A dilemma
Two startling, seemingly unrelated texts occur side by side in Proverbs chapter 24:
‘Whoever gives an honest answer kisses the lips’ (Proverbs 24:26) and
‘Prepare your work outside; get everything ready for yourself in the field,
and after that build your house’ (Proverbs 24:27).
The former proverb is something of a riddle as the idea of a kiss on the lips is only mentioned here in the whole of Scripture. It is probably hinted at in the Song of Songs 8:1 where close family relationships (‘like a brother’) are in view. (I first came across the term ‘kissing cousins’ in a poem of the American humorist Ogden Nash.)
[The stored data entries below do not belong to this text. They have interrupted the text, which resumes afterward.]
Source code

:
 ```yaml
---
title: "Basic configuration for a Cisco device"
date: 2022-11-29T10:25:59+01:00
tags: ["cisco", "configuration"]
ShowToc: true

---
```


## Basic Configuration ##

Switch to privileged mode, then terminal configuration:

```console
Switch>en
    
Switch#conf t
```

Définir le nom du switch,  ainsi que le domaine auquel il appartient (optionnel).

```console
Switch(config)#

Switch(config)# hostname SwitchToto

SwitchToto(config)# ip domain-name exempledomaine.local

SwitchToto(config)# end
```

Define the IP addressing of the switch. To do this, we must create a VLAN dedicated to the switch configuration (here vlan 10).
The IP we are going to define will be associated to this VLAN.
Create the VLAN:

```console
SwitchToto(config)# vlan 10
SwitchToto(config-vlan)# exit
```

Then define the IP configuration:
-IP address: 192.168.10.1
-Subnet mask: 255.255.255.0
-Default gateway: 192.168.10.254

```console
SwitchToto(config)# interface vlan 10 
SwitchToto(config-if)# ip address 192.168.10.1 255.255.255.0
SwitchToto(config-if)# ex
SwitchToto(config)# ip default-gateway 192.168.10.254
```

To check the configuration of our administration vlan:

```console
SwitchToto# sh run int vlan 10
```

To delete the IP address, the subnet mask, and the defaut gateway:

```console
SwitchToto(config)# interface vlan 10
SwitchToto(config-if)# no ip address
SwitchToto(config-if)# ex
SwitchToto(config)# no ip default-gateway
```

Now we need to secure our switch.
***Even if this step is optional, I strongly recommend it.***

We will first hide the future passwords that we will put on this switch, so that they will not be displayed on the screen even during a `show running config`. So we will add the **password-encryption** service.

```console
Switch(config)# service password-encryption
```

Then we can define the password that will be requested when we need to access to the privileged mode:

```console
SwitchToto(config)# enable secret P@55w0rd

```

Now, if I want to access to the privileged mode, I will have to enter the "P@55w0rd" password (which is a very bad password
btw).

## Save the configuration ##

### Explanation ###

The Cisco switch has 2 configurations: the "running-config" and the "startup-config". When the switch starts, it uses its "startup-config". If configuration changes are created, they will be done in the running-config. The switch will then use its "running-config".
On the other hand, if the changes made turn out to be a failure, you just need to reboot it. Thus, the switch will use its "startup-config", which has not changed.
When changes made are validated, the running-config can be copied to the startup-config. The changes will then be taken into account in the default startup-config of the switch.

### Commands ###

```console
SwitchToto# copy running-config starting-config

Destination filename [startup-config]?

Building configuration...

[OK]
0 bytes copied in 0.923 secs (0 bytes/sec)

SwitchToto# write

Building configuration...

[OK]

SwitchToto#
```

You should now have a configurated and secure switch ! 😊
The second proverb could be a piece of common sense, perhaps about a young man thinking to leave home and set up his own family life; first he needs to put himself on a sound economic footing before marriage. Then the very next verse (Proverbs 24:28) seems to tackle yet another topic, counselling the reader not to openly criticise one’s neighbour based merely on prejudice towards him.
 A pattern
These texts are part of a small section of Proverbs entitled ‘These also are sayings of the wise’ (Proverbs 24:23-34) – a kind of addendum to the thirty ‘words of the wise’ that preceded this addition (Proverbs 22:17 – 24:22). Since the thirty are grouped in stanzas of a few verses on a theme, we would expect to see this style continued. And that is clearly the case. In fact just two topics alternate here in an ABAB sequence – namely, expressing judgemental opinions (Proverbs 24:23-26 and Proverbs 24: 28-29) and guidelines for work (Proverbs 24:27; 24:30-34)
 An explanation
- Expressing judgemental opinions wisely (Proverbs 24:23-26; 28-29)
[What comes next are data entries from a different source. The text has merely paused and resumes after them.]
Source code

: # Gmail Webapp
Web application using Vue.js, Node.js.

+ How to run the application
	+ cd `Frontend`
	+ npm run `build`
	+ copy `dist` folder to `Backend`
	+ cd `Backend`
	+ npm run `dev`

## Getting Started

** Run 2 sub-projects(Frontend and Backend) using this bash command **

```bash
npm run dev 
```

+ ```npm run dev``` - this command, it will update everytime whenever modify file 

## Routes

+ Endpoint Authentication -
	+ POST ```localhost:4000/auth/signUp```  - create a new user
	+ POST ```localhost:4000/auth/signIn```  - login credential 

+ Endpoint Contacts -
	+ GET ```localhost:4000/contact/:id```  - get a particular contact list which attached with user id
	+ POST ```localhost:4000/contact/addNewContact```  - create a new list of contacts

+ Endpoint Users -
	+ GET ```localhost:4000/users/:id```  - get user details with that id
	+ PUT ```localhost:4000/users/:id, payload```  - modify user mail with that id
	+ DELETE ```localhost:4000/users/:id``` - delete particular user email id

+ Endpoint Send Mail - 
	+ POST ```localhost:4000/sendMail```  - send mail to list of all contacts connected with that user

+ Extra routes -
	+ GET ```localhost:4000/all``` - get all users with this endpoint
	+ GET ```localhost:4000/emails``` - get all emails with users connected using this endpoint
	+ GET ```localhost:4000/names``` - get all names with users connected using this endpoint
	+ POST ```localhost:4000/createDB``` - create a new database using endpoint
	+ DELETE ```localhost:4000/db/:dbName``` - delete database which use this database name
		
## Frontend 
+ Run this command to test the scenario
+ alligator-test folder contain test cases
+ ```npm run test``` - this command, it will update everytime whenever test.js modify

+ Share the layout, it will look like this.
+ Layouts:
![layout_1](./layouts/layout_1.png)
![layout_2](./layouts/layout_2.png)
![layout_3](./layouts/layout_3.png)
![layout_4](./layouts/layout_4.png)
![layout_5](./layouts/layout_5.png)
‘Partiality in judging is not good.’ For instance, ‘whoever says to the wicked, “You are in the right” will be cursed by … nations [= Gentiles, ‘outsiders’], but those who rebuke the wicked will have…’:
(i) inner satisfaction (Proverbs 24:25a, ‘delight’);
(ii) divine benediction – ‘and a good blessing will come upon them’ (Proverbs 24:25b);
(iii) brotherly bonding with others (Proverbs 24:26, ‘kisses the lips’). After all, the phrase ‘constructive criticism’ is self-contradictory, since criticism is essentially destructive of any unsafe building so that it can be replaced by a healthy structure. The Hebrew of our conundrum verse means ‘He shall kiss the lips that return right/straight words’ – here probably used as a metaphor for ‘he’ll marry an honest woman’. And don’t criticise your neighbour on mere hearsay or clash of temperaments with him (‘without cause’) because your lips would then be deceptive.
* Let’s resolve to utter no undeserved criticism or prejudicial gossip.
- Wise work ethic (Proverbs 24:27; 30-34)
(i) Prepare the ground for harvest (e.g. befriend non-Christians to receive your testimony) before building your house (e.g. the local church, in family bonding).
(ii) Then work diligently without slacking in preparation for a good harvest or there will be no growth, and you will be vulnerable to enemy attack (‘poverty will come … like an armed man’; compare ‘give no opportunity to the devil’, Ephesians 4:25-27).